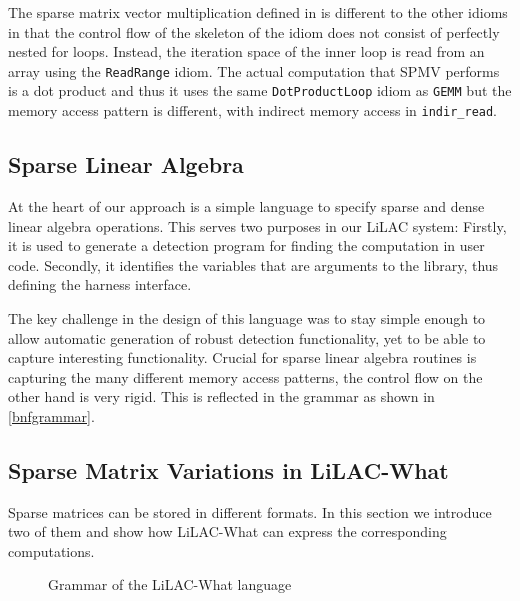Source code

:     The sparse matrix vector multiplication defined in  is
    different to the other idioms in that
    the control flow of the skeleton of the idiom does not consist of perfectly
    nested for loops.
    Instead, the iteration space of the inner loop is read from an array using
    the \texttt{ReadRange} idiom.
    The actual computation that SPMV performs is a dot product and thus it uses
    the same \texttt{DotProductLoop} idiom as
    \texttt{GEMM} but the memory access pattern is different, with indirect
    memory access in \texttt{indir\_read}.

\subsection{Sparse Linear Algebra}
At the heart of our approach is a simple language to specify sparse and dense
linear algebra operations.
This serves two purposes in our LiLAC system: Firstly, it is used to generate
a detection program for finding the computation in user code.
Secondly, it identifies the variables that are arguments to the library, thus
defining the harness interface.

The key challenge in the design of this language was to stay simple enough
to allow automatic generation of robust detection functionality, yet to be able
to capture interesting functionality.
Crucial for sparse linear algebra routines is capturing the many different
memory access patterns, the control flow on the other hand is very rigid.
This is reflected in the grammar as shown in \autoref{bnfgrammar}.

\subsection{Sparse Matrix Variations in LiLAC-What}
Sparse matrices can be stored in different formats.
In this section we introduce two of them and show how LiLAC-What can express
the corresponding computations.

\begin{figure}[t]

\vspace{-1.5em}
\caption{Grammar of the LiLAC-What language}
\label{bnfgrammar}
\end{figure}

= = = = =

▶ _WHAT IS NEEDED_: Nothing but the lines from the one holding "of the LiLAC-What" to the end of the entries should be returned, each exactly as it stands.

▶ _SOLVED PROBLEM_:
\caption{Grammar of the LiLAC-What language}
\label{bnfgrammar}
\end{figure}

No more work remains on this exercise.